Open http://localhost:8080 in your browser. Draw a digit on the canvas and watch predictions update live as you draw.

The server links directly with the NASM neural network object files. The same assembly code that trained the network runs inference with zero overhead.

Project Structure

nasm-learn-complex/
├── include/
│   └── constants.inc          # Network dims, syscall numbers, training params
├── src/
│   ├── main.asm               # Entry point, training loop, weight save, test eval
│   ├── data/
│   │   └── mnist.asm          # MNIST IDX file parser, pixel normalization
│   ├── math/
│   │   ├── dot.asm            # Dot product (leaf function)
│   │   ├── exp.asm            # e^x via range reduction + Horner polynomial
│   │   ├── ln.asm             # ln(x) via IEEE 754 decomposition + Pade series
│   │   ├── sigmoid.asm        # Sigmoid and derivative
│   │   └── softmax.asm        # Numerically stable softmax
│   ├── nn/
│   │   ├── forward.asm        # Dense layer forward pass (sigmoid + linear)
│   │   ├── backward.asm       # Backpropagation (output softmax + hidden sigmoid)
│   │   └── update.asm         # SGD weight update, zero/scale buffer utilities
│   ├── io/
│   │   ├── print.asm          # Print routines (string, double, uint64, percent)
│   │   └── string.asm         # Double-to-ASCII conversion
│   └── timing/
│       └── clock.asm          # Wall-clock timing via clock_gettime
├── app/
│   ├── server.c               # HTTP inference server (links NASM .o files)
│   ├── index.html             # Drawing canvas + live prediction UI
│   └── Makefile               # Builds server with NASM objects
├── scripts/
│   └── download_mnist.sh      # Downloads MNIST data files
├── data/                      # MNIST files + trained weights (gitignored)
├── docs/plans/                # Design documents
└── Makefile                   # Builds the training program

Total: 2,680 lines of NASM assembly + 170 lines of C server + 300 lines of HTML/JS frontend.

How It Works

Training (Pure Assembly)

  1. Data loading: mnist.asm opens MNIST IDX binary files with sys_open, reads them with sys_read in a loop, parses big-endian headers with bswap, normalizes pixel bytes to [0, 1] doubles, and one-hot encodes labels.

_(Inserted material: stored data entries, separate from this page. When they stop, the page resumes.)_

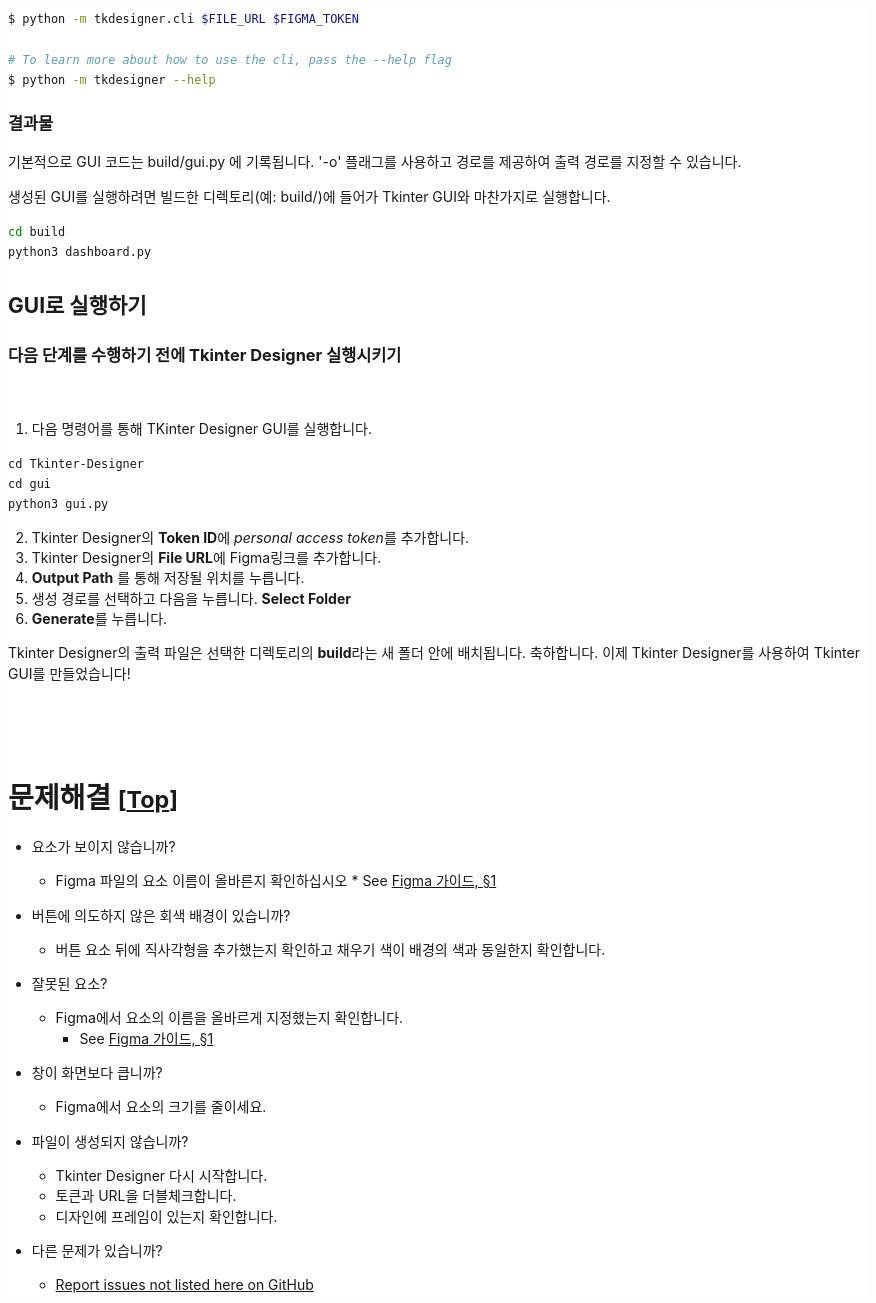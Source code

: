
 ```bash
$ python -m tkdesigner.cli $FILE_URL $FIGMA_TOKEN

# To learn more about how to use the cli, pass the --help flag
$ python -m tkdesigner --help
```

### 결과물

기본적으로 GUI 코드는 build/gui.py 에 기록됩니다. '-o' 플래그를 사용하고 경로를 제공하여 출력 경로를 지정할 수 있습니다.

생성된 GUI를 실행하려면 빌드한 디렉토리(예: build/)에 들어가 Tkinter GUI와 마찬가지로 실행합니다.

```bash
cd build
python3 dashboard.py
```

<a id="using-gui"></a>

## GUI로 실행하기

### 다음 단계를 수행하기 전에 Tkinter Designer 실행시키기

<br>

1. 다음 명령어를 통해 TKinter Designer GUI를 실행합니다.

```
cd Tkinter-Designer
cd gui
python3 gui.py
```

2. Tkinter Designer의 **Token ID**에 *personal access token*를 추가합니다.
3. Tkinter Designer의 **File URL**에 Figma링크를 추가합니다.
4. **Output Path** 를 통해 저장될 위치를 누릅니다.
5. 생성 경로를 선택하고 다음을 누릅니다. **Select Folder**
6. **Generate**를 누릅니다.

Tkinter Designer의 출력 파일은 선택한 디렉토리의 **build**라는 새 폴더 안에 배치됩니다. 축하합니다. 이제 Tkinter Designer를 사용하여 Tkinter GUI를 만들었습니다!

<br><br>

<a id="Troubleshooting"></a>

# 문제해결 <small>[[Top](#목차)]</small>

- 요소가 보이지 않습니까?
    - Figma 파일의 요소 이름이 올바른지 확인하십시오 * See [Figma 가이드, &sect;1](#formatting-1)

- 버튼에 의도하지 않은 회색 배경이 있습니까?
    - 버튼 요소 뒤에 직사각형을 추가했는지 확인하고 채우기 색이 배경의 색과 동일한지 확인합니다.

- 잘못된 요소?
    - Figma에서 요소의 이름을 올바르게 지정했는지 확인합니다.
        - See [Figma 가이드, &sect;1](#formatting-1)

- 창이 화면보다 큽니까?
    - Figma에서 요소의 크기를 줄이세요.

- 파일이 생성되지 않습니까?
    - Tkinter Designer 다시 시작합니다.
    - 토큰과 URL을 더블체크합니다.
    - 디자인에 프레임이 있는지 확인합니다.

- 다른 문제가 있습니까?
    - [Report issues not listed here on GitHub](https://github.com/ParthJadhav/Tkinter-Designer/issues/new)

  2. Forward pass: For each sample, forward.asm computes output = sigmoid(W·x + b) for the hidden layer and raw linear output for the softmax layer. softmax.asm converts raw outputs to probabilities (numerically stable: subtracts max before exp).

  3. Loss: Cross-entropy loss −ln(softmax[true_class]) computed via ln.asm, which decomposes IEEE 754 doubles into exponent + mantissa for a Pade approximation.

  4. Backward pass: backward.asm computes gradients. The softmax+cross-entropy gradient simplifies to delta[i] = output[i] - target[i]. Hidden layer gradients use the sigmoid derivative s(1−s) and chain rule.

  5. Update: After each mini-batch (32 samples), gradients are averaged and weights are updated: w -= lr * grad.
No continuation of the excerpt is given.